The paragraph we are now studying is one of four short paragraphs that were originally published as a single long paragraph when an early draft of this chapter appeared in June 1927 in Eugene Jolas & Elliot Paul’s literary journal transition. These paragraphs, which form a sort of introduction to the Plebiscite proper, remained yoked together when the first edition of Finnegans Wake was published in 1939. Their independence was restored when Danis Rose & John O’Hanlon brought out The Restored Finnegans Wake in 2010.

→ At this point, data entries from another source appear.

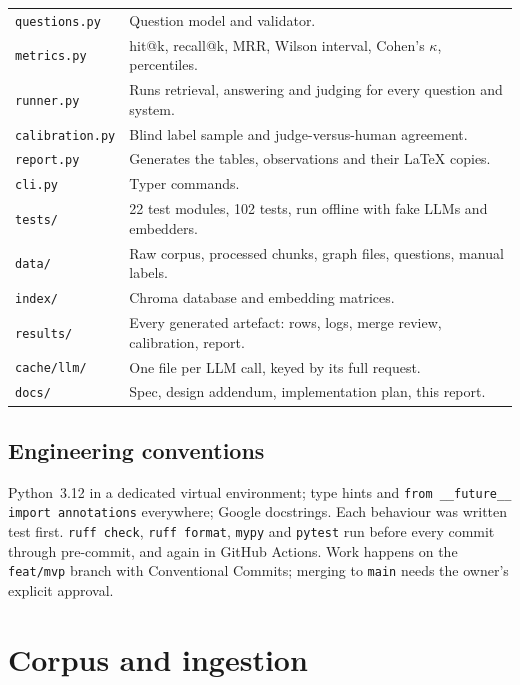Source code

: \documentclass[11pt,a4paper]{article}
\newcommand{\code}[1]{\texttt{#1}}
\begin{document}
\begin{center}
\begin{tabular}{p{4.6cm}p{10.4cm}}
\code{questions.py} & Question model and validator. \\
\code{metrics.py} & hit@k, recall@k, MRR, Wilson interval, Cohen's $\kappa$, percentiles. \\
\code{runner.py} & Runs retrieval, answering and judging for every question and system. \\
\code{calibration.py} & Blind label sample and judge-versus-human agreement. \\
\code{report.py} & Generates the tables, observations and their LaTeX copies. \\
\code{cli.py} & Typer commands. \\
\code{tests/} & 22 test modules, 102 tests, run offline with fake LLMs and embedders. \\
\code{data/} & Raw corpus, processed chunks, graph files, questions, manual labels. \\
\code{index/} & Chroma database and embedding matrices. \\
\code{results/} & Every generated artefact: rows, logs, merge review, calibration, report. \\
\code{cache/llm/} & One file per LLM call, keyed by its full request. \\
\code{docs/} & Spec, design addendum, implementation plan, this report. \\
\bottomrule
\end{tabular}
\end{center}

\subsection{Engineering conventions}

Python~3.12 in a dedicated virtual environment; type hints and
\code{from \_\_future\_\_ import annotations} everywhere; Google docstrings. Each behaviour was
written test first. \code{ruff check}, \code{ruff format}, \code{mypy} and \code{pytest} run
before every commit through pre-commit, and again in GitHub Actions. Work happens on the
\code{feat/mvp} branch with Conventional Commits; merging to \code{main} needs the owner's
explicit approval.

\section{Corpus and ingestion}
\end{document}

The evolution of this paragraph is particularly complicated. The only trace of it in the first draft of the Plebiscite is a single sentence, which would undergo a considerable metamorphosis before it achieved its final form. This draft was composed in November 1923:

The heroic shade looms up big, human, erring, forgivable behind the varied speeches of his fellow men & women. (Hayman 71 : James Joyce digital Archive)

See How He Rises!

The image evoked is of Tim Finnegan coming back to life during his own wake. When Joyce prepared a fair copy of this passage in the same month, he altered this sentence only slightly:

Big, human, erring, forgivable the unforgettable shade looms up behind the varied judgments of those unrecapturable days. (JJDA)

Another fair copy from November or December of the same year adds just two words to this:

Big, human, erring and forgivable the unforgettable shade looms up behind all the varied judgements of those unrecapturable days. (JJDA)

Over the next few years Joyce continued to tinker with the passage, but when he prepared a typescript in early 1927, prior to the serialization of Work in Progress in transition, this particular paragraph had changed little:

But big, human, erring and forgivable the unforgettable treeshade looms up behind all the varied judgements of those, as all should owe, malrecapturable days. (JJDA)

Compare this to the version that appeared in the 3rd number of transition on 1 June 1927:

But, lo! lo! human, erring and condonable, the unforgettable treeshade looms up behind the jostling judgements of those, as all should owe, malrecapturable days. (Jolas & Paul 38)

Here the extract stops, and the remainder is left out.